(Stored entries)
>>>>
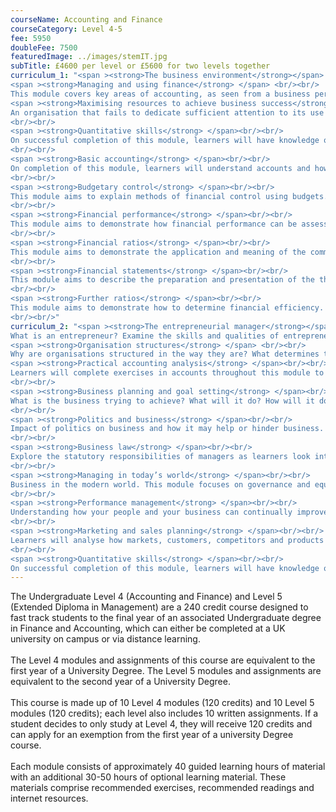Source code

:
 ```yaml
---
courseName: Accounting and Finance
courseCategory: Level 4-5
fee: 5950
doubleFee: 7500
featuredImage: ../images/stemIT.jpg
subTitle: £4600 per level or £5600 for two levels together
curriculum_1: "<span ><strong>The business environment</strong></span> <br/><br/> Explore issues outside of the business that may affect the business and its operations. Looking into economics, international dimensions, nature and competition.<br/><br/>
<span ><strong>Managing and using finance</strong> </span> <br/><br/>
This module covers key areas of accounting, as seen from a business perspective. It explains how accountancy can inform and guide management decisions.<br/><br/>
<span ><strong>Maximising resources to achieve business success</strong> </span><br/><br/>
An organisation that fails to dedicate sufficient attention to its use of resources will prove to be unprofitable over time. By being observant and prudent, any organisation can achieve significant gains from the management of its resources
<br/><br/>
<span ><strong>Quantitative skills</strong> </span><br/><br/>
On successful completion of this module, learners will have knowledge of numeric exercises and will understand their use within the context of the business.
<br/><br/>
<span ><strong>Basic accounting</strong> </span><br/><br/>
On completion of this module, learners will understand accounts and how they can be used to give insight into the health of the organisation.
<br/><br/>
<span ><strong>Budgetary control</strong> </span><br/><br/>
This module aims to explain methods of financial control using budgets. This includes development and implementation of departmental budgets, which are combined to form a master budget.
<br/><br/>
<span ><strong>Financial performance</strong> </span><br/><br/>
This module aims to demonstrate how financial performance can be assessed in organisations. This includes the use of financial statements, and accounting standards. It also examines ways for raising finance over different periods of time.
<br/><br/>
<span ><strong>Financial ratios</strong> </span><br/><br/>
This module aims to demonstrate the application and meaning of the commonly used financial ratio. This includes examining liquidity, solvency, gearing and profitability.
<br/><br/>
<span ><strong>Financial statements</strong> </span><br/><br/>
This module aims to describe the preparation and presentation of the three financial statements. This includes the accounting concepts used.
<br/><br/>
<span ><strong>Further ratios</strong> </span><br/><br/>
This module aims to demonstrate how to determine financial efficiency. This includes understanding debt repayment capacity and investment appraisal. Using this knowledge, learners will be able to assess the likely of future financial success.
<br/><br/>"
curriculum_2: "<span ><strong>The entrepreneurial manager</strong></span> <br/><br/>
What is an entrepreneur? Examine the skills and qualities of entrepreneurship.<br/><br/>
<span ><strong>Organisation structures</strong> </span> <br/><br/>
Why are organisations structured in the way they are? What determines the optimum structure and how does it differ between organisations? In this module, learners will look at the numerous models and theories that make up organisational structure.<br/><br/>
<span ><strong>Practical accounting analysis</strong> </span><br/><br/>
Learners will complete exercises in accounts throughout this module to understand what they are telling us and the actions that analysis can precipitate.
<br/><br/>
<span ><strong>Business planning and goal setting</strong> </span><br/><br/>
What is the business trying to achieve? What will it do? How will it do it? This module focuses on the creation of clear goals and clear plans to achieve a clear objective.
<br/><br/>
<span ><strong>Politics and business</strong> </span><br/><br/>
Impact of politics on business and how it may help or hinder business. This module will educate learners on economic impact, exports and government support.
<br/><br/>
<span ><strong>Business law</strong> </span><br/><br/>
Explore the statutory responsibilities of managers as learners look into the legalities of business and business executives.
<br/><br/>
<span ><strong>Managing in today’s world</strong> </span><br/><br/>
Business in the modern world. This module focuses on governance and equality as a means to do right in business.
<br/><br/>
<span ><strong>Performance management</strong> </span><br/><br/>
Understanding how your people and your business can continually improve together, learners will review reward structures, CPD, training and development to ensure high performance in business.
<br/><br/>
<span ><strong>Marketing and sales planning</strong> </span><br/><br/>
Learners will analyse how markets, customers, competitors and products can come together in a cohesive plan.
<br/><br/>
<span ><strong>Quantitative skills</strong> </span><br/><br/>
On successful completion of this module, learners will have knowledge of numeric exercises and will understand their use within the context of the business. <br/><br/>"
---
```


The Undergraduate Level 4 (Accounting and Finance) and Level 5 (Extended Diploma in Management) are a 240 credit course designed to fast track students to the final year of an associated Undergraduate degree in Finance and Accounting, which can either be completed at a UK university on campus or via distance learning.
<br/><br/>
The Level 4 modules and assignments of this course are equivalent to the first year of a University Degree. The Level 5 modules and assignments are equivalent to the second year of a University Degree.
<br/><br/>
This course is made up of 10 Level 4 modules (120 credits) and 10 Level 5 modules (120 credits); each level also includes 10 written assignments. If a student decides to only study at Level 4, they will receive 120 credits and can apply for an exemption from the first year of a university Degree course.
<br/><br/>
Each module consists of approximately 40 guided learning hours of material with an additional 30-50 hours of optional learning material. These materials comprise recommended exercises, recommended readings and internet resources.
<<<<
(Task to carry out):
Count up the lines in the records that contain the word "analysis" and reply with that figure only.

(Task solution):
2